Both nominees joined the board in 2025 in connection with or shortly after the GCI Liberty spin-off, placing them firmly within the 24-month exemption from the TSR underperformance trigger. Although GLIBA has significantly underperformed the XLC sector ETF over three years (trailing by approximately 84 percentage points, well above the 50-point threshold for low-positive absolute returns), neither nominee can be held accountable for underperformance that predates their tenure. Both directors pass all other policy screens — no overboarding, no independence issues, no attendance concerns, no familial relationships with management.
CEO
Ronald A. Duncan
Total Comp
$12,937,719
Prior Support
N/A
This is the first say-on-pay vote for GCI Liberty as an independent public company (spun off July 2025), so there is no prior-year vote result to consider. CEO Ronald Duncan's total reported compensation of $12,937,719 is heavily weighted toward the large multi-year stock option award ($10,057,524), which vests in three equal installments over 2026–2028 and was granted at the time of the spin-off as a new employment agreement award — meaning it is a single large grant covering multiple future years reported all at once in 2025; this front-loaded structure inflates the single-year reported figure and should be understood in that context. The compensation program includes meaningful performance conditions (performance-based RSU vesting tied to operational and financial metrics, a performance-based annual bonus), a robust clawback policy meeting Dodd-Frank requirements, and no tax gross-up payments, all of which represent positive pay-mix characteristics consistent with our policy.
Auditor
KPMG LLP
Tenure
N/A
Audit Fees
$1,783,000
Non-Audit Fees
$0
KPMG charged $1,783,000 in audit fees for 2025 with zero non-audit, tax, or other fees, producing a non-audit fee ratio of 0% — well below the 50% threshold that would raise independence concerns. Auditor tenure is not disclosed in the proxy (GCI Liberty only became an independent public company in July 2025 and had not previously engaged its own auditor), so the tenure trigger does not fire. KPMG is a Big 4 firm fully appropriate for a company of this size and complexity.
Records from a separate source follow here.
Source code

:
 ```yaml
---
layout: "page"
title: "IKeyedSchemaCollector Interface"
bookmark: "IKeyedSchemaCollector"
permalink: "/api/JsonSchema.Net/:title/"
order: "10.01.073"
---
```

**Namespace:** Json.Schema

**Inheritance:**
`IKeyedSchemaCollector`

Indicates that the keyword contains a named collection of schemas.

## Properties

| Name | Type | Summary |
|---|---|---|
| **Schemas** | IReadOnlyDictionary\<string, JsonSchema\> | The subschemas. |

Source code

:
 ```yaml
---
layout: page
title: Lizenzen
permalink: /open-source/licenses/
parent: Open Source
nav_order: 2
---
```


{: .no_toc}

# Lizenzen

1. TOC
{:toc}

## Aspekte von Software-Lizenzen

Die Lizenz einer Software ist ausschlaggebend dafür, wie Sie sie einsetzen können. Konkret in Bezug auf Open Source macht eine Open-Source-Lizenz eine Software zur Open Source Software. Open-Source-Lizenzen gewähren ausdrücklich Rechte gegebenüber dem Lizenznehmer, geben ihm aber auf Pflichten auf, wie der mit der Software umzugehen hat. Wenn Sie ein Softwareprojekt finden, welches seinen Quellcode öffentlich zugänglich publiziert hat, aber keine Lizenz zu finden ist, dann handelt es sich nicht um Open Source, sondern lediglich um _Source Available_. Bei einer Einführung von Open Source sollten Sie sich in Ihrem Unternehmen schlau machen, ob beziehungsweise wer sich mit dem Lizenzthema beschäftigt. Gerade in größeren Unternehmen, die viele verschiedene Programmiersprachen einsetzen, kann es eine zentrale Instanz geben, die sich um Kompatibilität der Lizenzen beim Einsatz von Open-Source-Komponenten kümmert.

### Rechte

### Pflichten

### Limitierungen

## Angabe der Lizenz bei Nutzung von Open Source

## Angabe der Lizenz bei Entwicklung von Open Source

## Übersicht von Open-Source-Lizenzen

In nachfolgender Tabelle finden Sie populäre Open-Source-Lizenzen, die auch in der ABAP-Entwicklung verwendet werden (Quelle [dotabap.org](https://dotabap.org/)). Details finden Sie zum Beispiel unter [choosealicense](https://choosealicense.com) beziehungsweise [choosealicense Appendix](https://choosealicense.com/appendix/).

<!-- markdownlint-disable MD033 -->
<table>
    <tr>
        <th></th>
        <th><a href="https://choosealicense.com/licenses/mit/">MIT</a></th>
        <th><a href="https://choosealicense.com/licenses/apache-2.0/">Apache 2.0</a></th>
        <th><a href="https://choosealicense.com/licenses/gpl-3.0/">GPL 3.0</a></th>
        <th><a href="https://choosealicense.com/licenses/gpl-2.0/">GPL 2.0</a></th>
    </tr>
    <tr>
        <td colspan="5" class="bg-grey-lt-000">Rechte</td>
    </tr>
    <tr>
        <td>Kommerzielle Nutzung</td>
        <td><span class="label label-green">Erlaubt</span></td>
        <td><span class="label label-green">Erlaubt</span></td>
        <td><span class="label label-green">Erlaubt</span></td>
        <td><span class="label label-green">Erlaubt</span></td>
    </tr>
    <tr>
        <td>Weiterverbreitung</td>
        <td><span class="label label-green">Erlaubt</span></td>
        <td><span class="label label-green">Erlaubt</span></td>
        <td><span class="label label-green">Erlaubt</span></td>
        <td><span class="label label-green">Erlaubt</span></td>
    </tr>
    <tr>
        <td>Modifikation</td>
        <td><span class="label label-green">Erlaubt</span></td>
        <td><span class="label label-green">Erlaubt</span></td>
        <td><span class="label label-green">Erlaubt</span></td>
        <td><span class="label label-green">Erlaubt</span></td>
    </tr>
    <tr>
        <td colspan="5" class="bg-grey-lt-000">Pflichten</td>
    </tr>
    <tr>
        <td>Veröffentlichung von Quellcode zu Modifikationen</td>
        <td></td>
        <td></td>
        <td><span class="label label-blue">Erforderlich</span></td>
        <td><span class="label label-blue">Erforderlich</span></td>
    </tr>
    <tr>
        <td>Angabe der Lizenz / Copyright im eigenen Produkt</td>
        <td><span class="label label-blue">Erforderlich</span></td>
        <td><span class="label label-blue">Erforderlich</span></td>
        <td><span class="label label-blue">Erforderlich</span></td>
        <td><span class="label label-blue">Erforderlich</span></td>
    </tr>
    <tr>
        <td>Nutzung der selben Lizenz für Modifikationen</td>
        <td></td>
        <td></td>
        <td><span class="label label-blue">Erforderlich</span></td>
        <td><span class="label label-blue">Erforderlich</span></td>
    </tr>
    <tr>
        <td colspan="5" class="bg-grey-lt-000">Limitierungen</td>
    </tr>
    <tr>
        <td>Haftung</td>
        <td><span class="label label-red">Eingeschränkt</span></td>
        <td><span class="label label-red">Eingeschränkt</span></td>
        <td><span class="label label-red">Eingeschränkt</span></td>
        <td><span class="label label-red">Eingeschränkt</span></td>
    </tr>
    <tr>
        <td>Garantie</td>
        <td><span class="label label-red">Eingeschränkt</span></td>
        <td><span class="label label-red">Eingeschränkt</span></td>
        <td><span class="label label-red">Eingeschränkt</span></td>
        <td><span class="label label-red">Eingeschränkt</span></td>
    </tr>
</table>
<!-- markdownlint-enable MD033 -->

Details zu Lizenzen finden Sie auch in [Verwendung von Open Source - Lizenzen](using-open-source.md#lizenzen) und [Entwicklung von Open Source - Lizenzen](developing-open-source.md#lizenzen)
GCI Liberty's 2026 annual meeting ballot is relatively straightforward for a newly independent public company completing its first proxy cycle since the July 2025 spin-off from Liberty Broadband. Both director nominees are exempt from TSR accountability triggers due to their recent appointment dates, the auditor ratification is clean with no non-audit fees, and the say-on-pay program has meaningful performance conditions despite a large front-loaded option grant to the CEO; the primary governance concerns are the board's request to waive jury trial rights for shareholder lawsuits via a charter amendment (which we oppose) and the recommendation for triennial rather than annual say-on-pay votes (where we favor annual frequency).